EXERCISE OBJECTIVE.
Line by line, set down all the data below exactly, omitting any picture.

───

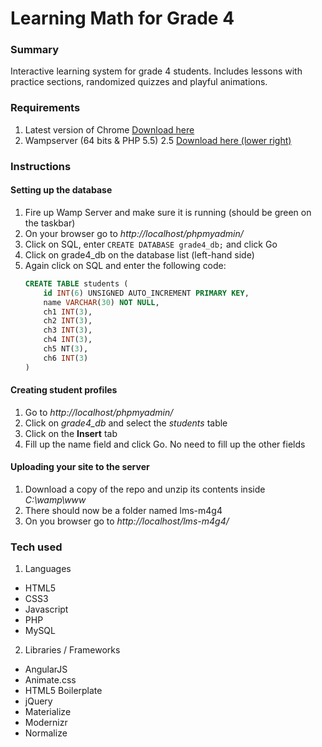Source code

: # Learning Math for Grade 4

### Summary
Interactive learning system for grade 4 students. Includes lessons with practice sections, randomized quizzes and playful animations.

### Requirements
1. Latest version of Chrome [Download here](https://www.google.com/chrome/browser/desktop/index.html)
2. Wampserver (64 bits & PHP 5.5) 2.5 [Download here (lower right)](http://www.wampserver.com/en/#download-wrapper)

### Instructions

#### Setting up the database
1. Fire up Wamp Server and make sure it is running (should be green on the taskbar)
2. On your browser go to *http://localhost/phpmyadmin/*
3. Click on SQL, enter `CREATE DATABASE grade4_db;` and click Go
4. Click on grade4_db on the database list (left-hand side)
5. Again click on SQL and enter the following code:
    ```sql 
    CREATE TABLE students (
	    id INT(6) UNSIGNED AUTO_INCREMENT PRIMARY KEY,
	    name VARCHAR(30) NOT NULL,
	    ch1 INT(3),
	    ch2 INT(3),
	    ch3 INT(3),
	    ch4 INT(3),
	    ch5 NT(3),
	    ch6 INT(3)
    )
    ```
    
#### Creating student profiles
1. Go to *http://localhost/phpmyadmin/*
2. Click on *grade4_db* and select the *students* table
3. Click on the **Insert** tab
4. Fill up the name field and click Go. No need to fill up the other fields

#### Uploading your site to the server
1. Download a copy of the repo and unzip its contents inside *C:\wamp\www*
2. There should now be a folder named lms-m4g4
3. On you browser go to *http://localhost/lms-m4g4/*

### Tech used
1. Languages
  * HTML5
  * CSS3
  * Javascript
  * PHP
  * MySQL
2. Libraries / Frameworks
  * AngularJS
  * Animate.css
  * HTML5 Boilerplate
  * jQuery
  * Materialize
  * Modernizr
  * Normalize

───

OUTPUT FOR THIS EXERCISE.
Source code

: # Learning Math for Grade 4

### Summary
Interactive learning system for grade 4 students. Includes lessons with practice sections, randomized quizzes and playful animations.

### Requirements
1. Latest version of Chrome [Download here](https://www.google.com/chrome/browser/desktop/index.html)
2. Wampserver (64 bits & PHP 5.5) 2.5 [Download here (lower right)](http://www.wampserver.com/en/#download-wrapper)

### Instructions

#### Setting up the database
1. Fire up Wamp Server and make sure it is running (should be green on the taskbar)
2. On your browser go to *http://localhost/phpmyadmin/*
3. Click on SQL, enter `CREATE DATABASE grade4_db;` and click Go
4. Click on grade4_db on the database list (left-hand side)
5. Again click on SQL and enter the following code:
    ```sql 
    CREATE TABLE students (
	    id INT(6) UNSIGNED AUTO_INCREMENT PRIMARY KEY,
	    name VARCHAR(30) NOT NULL,
	    ch1 INT(3),
	    ch2 INT(3),
	    ch3 INT(3),
	    ch4 INT(3),
	    ch5 NT(3),
	    ch6 INT(3)
    )
    ```
    
#### Creating student profiles
1. Go to *http://localhost/phpmyadmin/*
2. Click on *grade4_db* and select the *students* table
3. Click on the **Insert** tab
4. Fill up the name field and click Go. No need to fill up the other fields

#### Uploading your site to the server
1. Download a copy of the repo and unzip its contents inside *C:\wamp\www*
2. There should now be a folder named lms-m4g4
3. On you browser go to *http://localhost/lms-m4g4/*

### Tech used
1. Languages
  * HTML5
  * CSS3
  * Javascript
  * PHP
  * MySQL
2. Libraries / Frameworks
  * AngularJS
  * Animate.css
  * HTML5 Boilerplate
  * jQuery
  * Materialize
  * Modernizr
  * Normalize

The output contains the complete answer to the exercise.